• _Problem to work on_: Which lines of the entries contain the string "Error"? Copy each of them.

___ Available data

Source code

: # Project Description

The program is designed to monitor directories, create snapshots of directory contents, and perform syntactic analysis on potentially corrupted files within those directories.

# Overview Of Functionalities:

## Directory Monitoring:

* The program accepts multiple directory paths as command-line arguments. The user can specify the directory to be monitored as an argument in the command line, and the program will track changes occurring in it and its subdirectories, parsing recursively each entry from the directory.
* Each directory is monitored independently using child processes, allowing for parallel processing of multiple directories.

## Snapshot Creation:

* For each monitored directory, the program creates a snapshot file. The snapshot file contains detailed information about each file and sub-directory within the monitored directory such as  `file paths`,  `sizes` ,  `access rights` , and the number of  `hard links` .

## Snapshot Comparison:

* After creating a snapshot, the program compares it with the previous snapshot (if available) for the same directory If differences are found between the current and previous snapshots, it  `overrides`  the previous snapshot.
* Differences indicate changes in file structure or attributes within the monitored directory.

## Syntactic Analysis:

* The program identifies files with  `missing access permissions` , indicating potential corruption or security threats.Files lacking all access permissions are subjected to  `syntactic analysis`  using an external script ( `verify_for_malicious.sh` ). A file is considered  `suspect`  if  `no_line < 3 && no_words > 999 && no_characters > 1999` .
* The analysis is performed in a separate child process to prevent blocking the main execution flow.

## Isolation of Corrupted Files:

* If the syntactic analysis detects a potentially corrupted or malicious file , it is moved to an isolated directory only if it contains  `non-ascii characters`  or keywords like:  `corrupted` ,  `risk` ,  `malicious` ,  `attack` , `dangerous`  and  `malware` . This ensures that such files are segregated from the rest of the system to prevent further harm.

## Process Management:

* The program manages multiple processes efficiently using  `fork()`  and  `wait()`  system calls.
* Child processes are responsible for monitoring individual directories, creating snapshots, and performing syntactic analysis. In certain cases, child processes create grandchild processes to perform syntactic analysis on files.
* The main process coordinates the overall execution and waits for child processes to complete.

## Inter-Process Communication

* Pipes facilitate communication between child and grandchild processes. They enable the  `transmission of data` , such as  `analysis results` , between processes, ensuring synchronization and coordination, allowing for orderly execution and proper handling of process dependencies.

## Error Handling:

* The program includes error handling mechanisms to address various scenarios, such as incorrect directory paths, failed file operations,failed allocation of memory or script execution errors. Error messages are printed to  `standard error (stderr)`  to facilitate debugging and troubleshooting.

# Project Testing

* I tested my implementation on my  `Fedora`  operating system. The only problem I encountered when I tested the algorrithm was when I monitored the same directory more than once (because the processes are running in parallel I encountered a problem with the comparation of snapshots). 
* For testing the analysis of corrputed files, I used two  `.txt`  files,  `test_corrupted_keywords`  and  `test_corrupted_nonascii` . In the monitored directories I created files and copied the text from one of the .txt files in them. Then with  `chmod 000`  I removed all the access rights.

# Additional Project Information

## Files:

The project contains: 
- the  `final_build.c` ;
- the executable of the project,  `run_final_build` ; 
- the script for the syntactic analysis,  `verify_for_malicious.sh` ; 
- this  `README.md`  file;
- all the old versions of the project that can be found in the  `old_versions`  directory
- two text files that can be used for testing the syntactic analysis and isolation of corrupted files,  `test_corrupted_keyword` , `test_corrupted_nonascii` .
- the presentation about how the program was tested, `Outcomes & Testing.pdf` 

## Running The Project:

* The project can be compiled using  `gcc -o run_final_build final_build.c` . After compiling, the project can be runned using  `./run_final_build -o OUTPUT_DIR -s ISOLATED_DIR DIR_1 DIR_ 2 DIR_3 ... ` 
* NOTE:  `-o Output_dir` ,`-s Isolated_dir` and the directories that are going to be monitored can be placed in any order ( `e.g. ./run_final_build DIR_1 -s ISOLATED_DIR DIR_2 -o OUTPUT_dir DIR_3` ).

______

• _Written reply_:
## Error Handling:
* The program includes error handling mechanisms to address various scenarios, such as incorrect directory paths, failed file operations,failed allocation of memory or script execution errors. Error messages are printed to  `standard error (stderr)`  to facilitate debugging and troubleshooting.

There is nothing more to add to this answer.